Abordagens de tratamento
O plano costuma combinar imagem e punção/patologia; não se deve julgar benignidade apenas pela palpação
Tumores benignos geralmente exigem remoção cirúrgica completa, com extensão conforme localização, tamanho e relação com nervo facial ou ductos
Tumores suspeitos ou confirmados como malignos exigem decisão sobre extensão cirúrgica, tratamento cervical e radioterapia pós-operatória conforme estadiamento, tipo patológico, invasão neural e linfonodos
Tumores recorrentes, parotídeos de lobo profundo, sublinguais/de glândulas menores ou com sintomas do nervo facial devem ser avaliados por equipa multidisciplinar de cabeça e pescoço
O que normalmente molda o plano de tratamento
Avaliacao clinica
Estas sao as principais areas que os medicos costumam revisar primeiro. Se voce ja tiver exames ou imagens relevantes, traga os para acelerar a avaliacao. Eles sao uteis, mas nao obrigatorios, e a mesma investigacao tambem pode ser feita na China.
Local da massa
Tamanho
Velocidade de crescimento
Limites
Mobilidade e dor
Função do nervo facial
Ulceração da pele
Dormência e limitação de abertura da boca
Linfonodos cervicais e risco de metástase à distância
Ultrassom
CT ou MRI para avaliar extensão e relação com nervo facial/tecidos ao redor
Punção aspirativa por agulha fina ou patologia para definir benignidade, malignidade e subtipo
Antes de viajar
Leve histórico de doenças e tratamentos anteriores; se houver, leve exames de imagem recentes
Notas de planejamento
Requer avaliacao previa
Recomenda-se levar ultrassom de glândulas salivares, CT ou MRI com contraste, e resultados de punção aspirativa, biópsia por agulha grossa ou patologia anterior. O médico combinará imagem, função do nervo facial e tipo patológico para definir extensão da cirurgia, preservação ou tratamento do nervo facial, necessidade de abordagem cervical e radioterapia pós-operatória.
Avaliacao previa remota
Podem ser enviados fotos intraorais, evolução da dor/inchaço, registos dentários e imagens para triagem inicial, estimativa de urgência e direção provável do tratamento; o diagnóstico final exige exame presencial e, quando necessário, imagem.

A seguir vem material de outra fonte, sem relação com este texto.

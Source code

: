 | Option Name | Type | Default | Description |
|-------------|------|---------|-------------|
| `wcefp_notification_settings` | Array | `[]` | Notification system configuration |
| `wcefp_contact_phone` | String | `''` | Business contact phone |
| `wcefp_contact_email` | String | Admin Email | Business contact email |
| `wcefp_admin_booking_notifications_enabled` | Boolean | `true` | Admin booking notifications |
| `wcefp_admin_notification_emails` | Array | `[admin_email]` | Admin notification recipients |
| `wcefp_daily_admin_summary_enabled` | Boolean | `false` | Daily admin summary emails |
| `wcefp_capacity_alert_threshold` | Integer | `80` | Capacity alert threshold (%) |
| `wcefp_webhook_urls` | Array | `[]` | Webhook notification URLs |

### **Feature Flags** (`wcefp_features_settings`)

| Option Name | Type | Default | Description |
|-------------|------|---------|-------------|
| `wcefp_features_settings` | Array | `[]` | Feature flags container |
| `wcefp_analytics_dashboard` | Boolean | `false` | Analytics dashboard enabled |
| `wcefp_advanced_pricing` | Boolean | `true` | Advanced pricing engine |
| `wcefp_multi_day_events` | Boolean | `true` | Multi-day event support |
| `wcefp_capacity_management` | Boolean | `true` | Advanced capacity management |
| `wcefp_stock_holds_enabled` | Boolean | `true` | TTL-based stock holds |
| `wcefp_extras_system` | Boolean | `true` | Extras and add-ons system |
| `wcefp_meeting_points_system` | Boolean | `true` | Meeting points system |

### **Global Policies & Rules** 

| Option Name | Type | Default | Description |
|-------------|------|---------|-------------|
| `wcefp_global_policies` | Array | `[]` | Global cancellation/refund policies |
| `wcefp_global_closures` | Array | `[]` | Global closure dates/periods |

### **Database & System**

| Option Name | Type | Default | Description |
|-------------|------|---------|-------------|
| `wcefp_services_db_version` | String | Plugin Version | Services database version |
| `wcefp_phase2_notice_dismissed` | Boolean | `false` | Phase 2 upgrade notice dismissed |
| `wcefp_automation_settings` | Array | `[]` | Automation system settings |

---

Avaliacao multidisciplinar
Se houver suspeita de malignidade, recorrência, envolvimento do nervo facial, lobo profundo da parótida ou invasão em direção à base do crânio, recomenda-se avaliação conjunta por cirurgia oral e maxilofacial, oncologia de cabeça e pescoço, imagem, patologia, radioterapia e reabilitação.
Historico medico importante
Histórico de tratamentos odontológicos, exames de imagem, alergias, uso de anticoagulantes/bisfosfonatos, diabetes e doenças imunológicas influenciam diagnóstico, anestesia, risco de sangramento/infeção e escolha do tratamento.